┌──
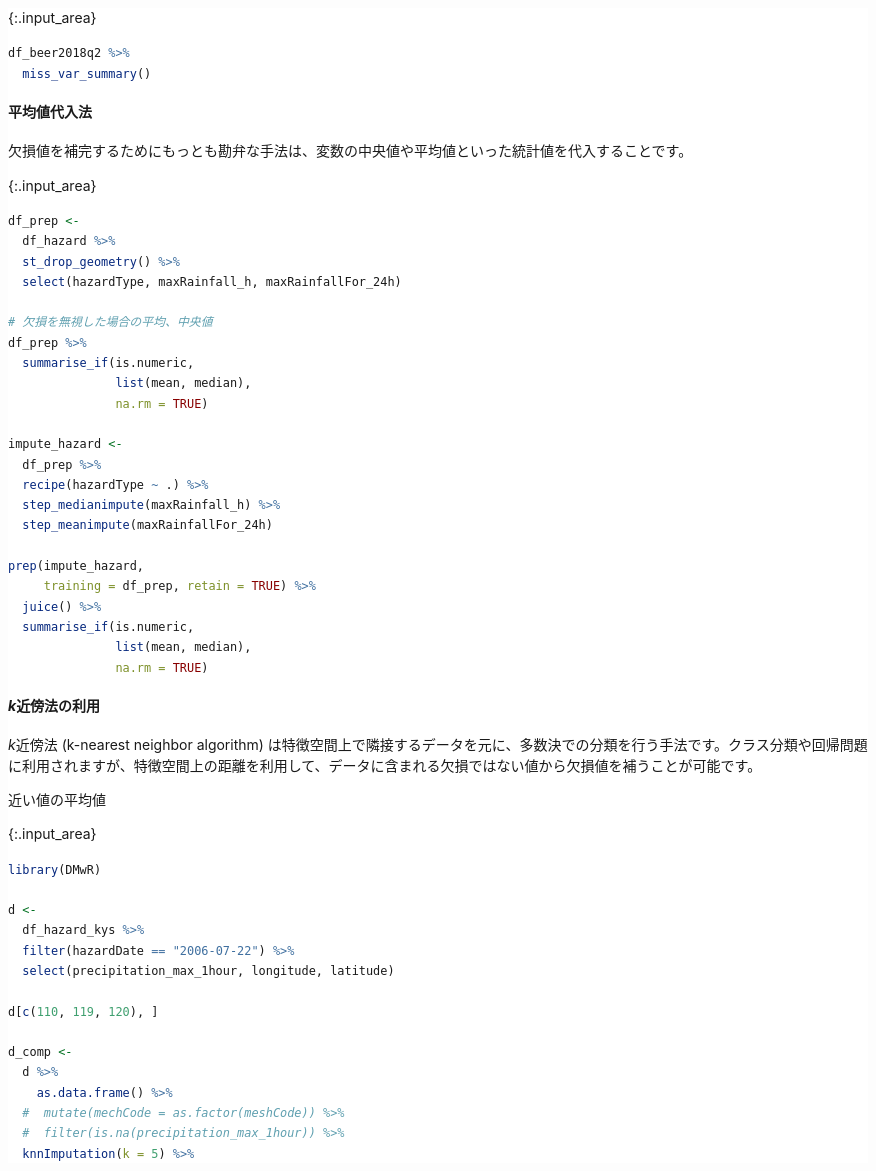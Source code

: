 

{:.input_area}
```R
df_beer2018q2 %>% 
  miss_var_summary()
```


#### 平均値代入法

欠損値を補完するためにもっとも勘弁な手法は、変数の中央値や平均値といった統計値を代入することです。



{:.input_area}
```R
df_prep <-
  df_hazard %>% 
  st_drop_geometry() %>% 
  select(hazardType, maxRainfall_h, maxRainfallFor_24h)

# 欠損を無視した場合の平均、中央値
df_prep %>% 
  summarise_if(is.numeric, 
               list(mean, median), 
               na.rm = TRUE)

impute_hazard <- 
  df_prep %>% 
  recipe(hazardType ~ .) %>%
  step_medianimpute(maxRainfall_h) %>% 
  step_meanimpute(maxRainfallFor_24h)

prep(impute_hazard, 
     training = df_prep, retain = TRUE) %>% 
  juice() %>% 
  summarise_if(is.numeric, 
               list(mean, median), 
               na.rm = TRUE)
```


#### *k*近傍法の利用

*k*近傍法 (k-nearest neighbor algorithm) は特徴空間上で隣接するデータを元に、多数決での分類を行う手法です。クラス分類や回帰問題に利用されますが、特徴空間上の距離を利用して、データに含まれる欠損ではない値から欠損値を補うことが可能です。

近い値の平均値





{:.input_area}
```R
library(DMwR)

d <- 
  df_hazard_kys %>% 
  filter(hazardDate == "2006-07-22") %>% 
  select(precipitation_max_1hour, longitude, latitude)

d[c(110, 119, 120), ]

d_comp <- 
  d %>%
    as.data.frame() %>% 
  #  mutate(mechCode = as.factor(meshCode)) %>% 
  #  filter(is.na(precipitation_max_1hour)) %>% 
  knnImputation(k = 5) %>% 
```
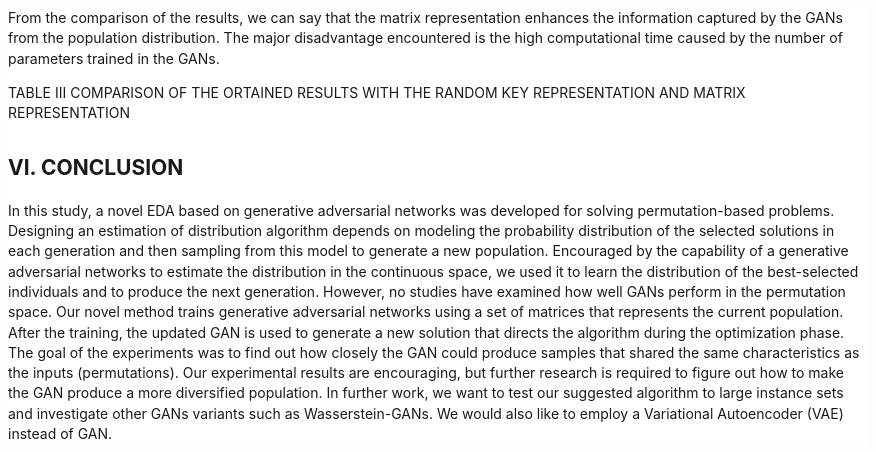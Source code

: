 From the comparison of the results, we can say that the matrix representation enhances the information captured by the GANs from the population distribution.
The major disadvantage encountered is the high computational time caused by the number of parameters trained in the GANs.


TABLE III
COMPARISON OF THE ORTAINED RESULTS WITH THE RANDOM KEY REPRESENTATION AND MATRIX REPRESENTATION

## VI. CONCLUSION

In this study, a novel EDA based on generative adversarial networks was developed for solving permutation-based problems. Designing an estimation of distribution algorithm depends on modeling the probability distribution of the selected solutions in each generation and then sampling from this model to generate a new population. Encouraged by the capability of a generative adversarial networks to estimate the distribution in the continuous space, we used it to learn the distribution of the best-selected individuals and to produce the next generation. However, no studies have examined how well GANs perform in the permutation space. Our novel method trains generative adversarial networks using a set of matrices that represents the current population. After the training, the updated GAN is used to generate a new solution that directs the algorithm during the optimization phase. The goal of the experiments was to find out how closely the GAN could produce samples that shared the same characteristics as the inputs (permutations). Our experimental results are encouraging, but further research is required to figure out how to make the GAN produce a more diversified population.
In further work, we want to test our suggested algorithm to large instance sets and investigate other GANs variants such as Wasserstein-GANs. We would also like to employ a Variational Autoencoder (VAE) instead of GAN.
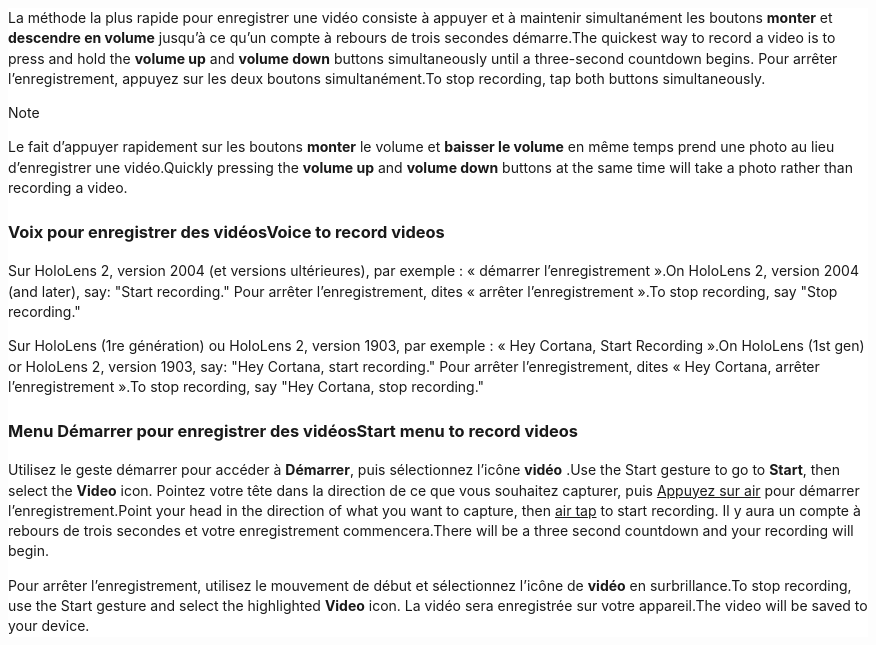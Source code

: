 <span data-ttu-id="5e4e8-135">La méthode la plus rapide pour enregistrer une vidéo consiste à appuyer et à maintenir simultanément les boutons **monter** et **descendre en volume** jusqu’à ce qu’un compte à rebours de trois secondes démarre.</span><span class="sxs-lookup"><span data-stu-id="5e4e8-135">The quickest way to record a video is to press and hold the **volume up** and **volume down** buttons simultaneously until a three-second countdown begins.</span></span> <span data-ttu-id="5e4e8-136">Pour arrêter l’enregistrement, appuyez sur les deux boutons simultanément.</span><span class="sxs-lookup"><span data-stu-id="5e4e8-136">To stop recording, tap both buttons simultaneously.</span></span>

> [!NOTE]
> <span data-ttu-id="5e4e8-137">Le fait d’appuyer rapidement sur les boutons **monter** le volume et **baisser le volume** en même temps prend une photo au lieu d’enregistrer une vidéo.</span><span class="sxs-lookup"><span data-stu-id="5e4e8-137">Quickly pressing the **volume up** and **volume down** buttons at the same time will take a photo rather than recording a video.</span></span>

### <a name="voice-to-record-videos"></a><span data-ttu-id="5e4e8-138">Voix pour enregistrer des vidéos</span><span class="sxs-lookup"><span data-stu-id="5e4e8-138">Voice to record videos</span></span>

<span data-ttu-id="5e4e8-139">Sur HoloLens 2, version 2004 (et versions ultérieures), par exemple : « démarrer l’enregistrement ».</span><span class="sxs-lookup"><span data-stu-id="5e4e8-139">On HoloLens 2, version 2004 (and later), say: "Start recording."</span></span> <span data-ttu-id="5e4e8-140">Pour arrêter l’enregistrement, dites « arrêter l’enregistrement ».</span><span class="sxs-lookup"><span data-stu-id="5e4e8-140">To stop recording, say "Stop recording."</span></span>

<span data-ttu-id="5e4e8-141">Sur HoloLens (1re génération) ou HoloLens 2, version 1903, par exemple : « Hey Cortana, Start Recording ».</span><span class="sxs-lookup"><span data-stu-id="5e4e8-141">On HoloLens (1st gen) or HoloLens 2, version 1903, say: "Hey Cortana, start recording."</span></span> <span data-ttu-id="5e4e8-142">Pour arrêter l’enregistrement, dites « Hey Cortana, arrêter l’enregistrement ».</span><span class="sxs-lookup"><span data-stu-id="5e4e8-142">To stop recording, say "Hey Cortana, stop recording."</span></span>

### <a name="start-menu-to-record-videos"></a><span data-ttu-id="5e4e8-143">Menu Démarrer pour enregistrer des vidéos</span><span class="sxs-lookup"><span data-stu-id="5e4e8-143">Start menu to record videos</span></span>

<span data-ttu-id="5e4e8-144">Utilisez le geste démarrer pour accéder à **Démarrer**, puis sélectionnez l’icône **vidéo** .</span><span class="sxs-lookup"><span data-stu-id="5e4e8-144">Use the Start gesture to go to **Start**, then select the **Video** icon.</span></span> <span data-ttu-id="5e4e8-145">Pointez votre tête dans la direction de ce que vous souhaitez capturer, puis [Appuyez sur air](hololens2-basic-usage.md#touch-holograms-near-you) pour démarrer l’enregistrement.</span><span class="sxs-lookup"><span data-stu-id="5e4e8-145">Point your head in the direction of what you want to capture, then [air tap](hololens2-basic-usage.md#touch-holograms-near-you) to start recording.</span></span> <span data-ttu-id="5e4e8-146">Il y aura un compte à rebours de trois secondes et votre enregistrement commencera.</span><span class="sxs-lookup"><span data-stu-id="5e4e8-146">There will be a three second countdown and your recording will begin.</span></span>

<span data-ttu-id="5e4e8-147">Pour arrêter l’enregistrement, utilisez le mouvement de début et sélectionnez l’icône de **vidéo** en surbrillance.</span><span class="sxs-lookup"><span data-stu-id="5e4e8-147">To stop recording, use the Start gesture and select the highlighted **Video** icon.</span></span> <span data-ttu-id="5e4e8-148">La vidéo sera enregistrée sur votre appareil.</span><span class="sxs-lookup"><span data-stu-id="5e4e8-148">The video will be saved to your device.</span></span>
└──
The answer is to be the lines of the listing from the first through the one with "## VI. CONCLUSION", reproduced exactly, without any pictures.

Source code

: 

{:.input_area}
```R
df_beer2018q2 %>% 
  miss_var_summary()
```


#### 平均値代入法

欠損値を補完するためにもっとも勘弁な手法は、変数の中央値や平均値といった統計値を代入することです。



{:.input_area}
```R
df_prep <-
  df_hazard %>% 
  st_drop_geometry() %>% 
  select(hazardType, maxRainfall_h, maxRainfallFor_24h)

# 欠損を無視した場合の平均、中央値
df_prep %>% 
  summarise_if(is.numeric, 
               list(mean, median), 
               na.rm = TRUE)

impute_hazard <- 
  df_prep %>% 
  recipe(hazardType ~ .) %>%
  step_medianimpute(maxRainfall_h) %>% 
  step_meanimpute(maxRainfallFor_24h)

prep(impute_hazard, 
     training = df_prep, retain = TRUE) %>% 
  juice() %>% 
  summarise_if(is.numeric, 
               list(mean, median), 
               na.rm = TRUE)
```


#### *k*近傍法の利用

*k*近傍法 (k-nearest neighbor algorithm) は特徴空間上で隣接するデータを元に、多数決での分類を行う手法です。クラス分類や回帰問題に利用されますが、特徴空間上の距離を利用して、データに含まれる欠損ではない値から欠損値を補うことが可能です。

近い値の平均値





{:.input_area}
```R
library(DMwR)

d <- 
  df_hazard_kys %>% 
  filter(hazardDate == "2006-07-22") %>% 
  select(precipitation_max_1hour, longitude, latitude)

d[c(110, 119, 120), ]

d_comp <- 
  d %>%
    as.data.frame() %>% 
  #  mutate(mechCode = as.factor(meshCode)) %>% 
  #  filter(is.na(precipitation_max_1hour)) %>% 
  knnImputation(k = 5) %>% 
```
Source code

: From the comparison of the results, we can say that the matrix representation enhances the information captured by the GANs from the population distribution.
The major disadvantage encountered is the high computational time caused by the number of parameters trained in the GANs.


TABLE III
COMPARISON OF THE ORTAINED RESULTS WITH THE RANDOM KEY REPRESENTATION AND MATRIX REPRESENTATION

## VI. CONCLUSION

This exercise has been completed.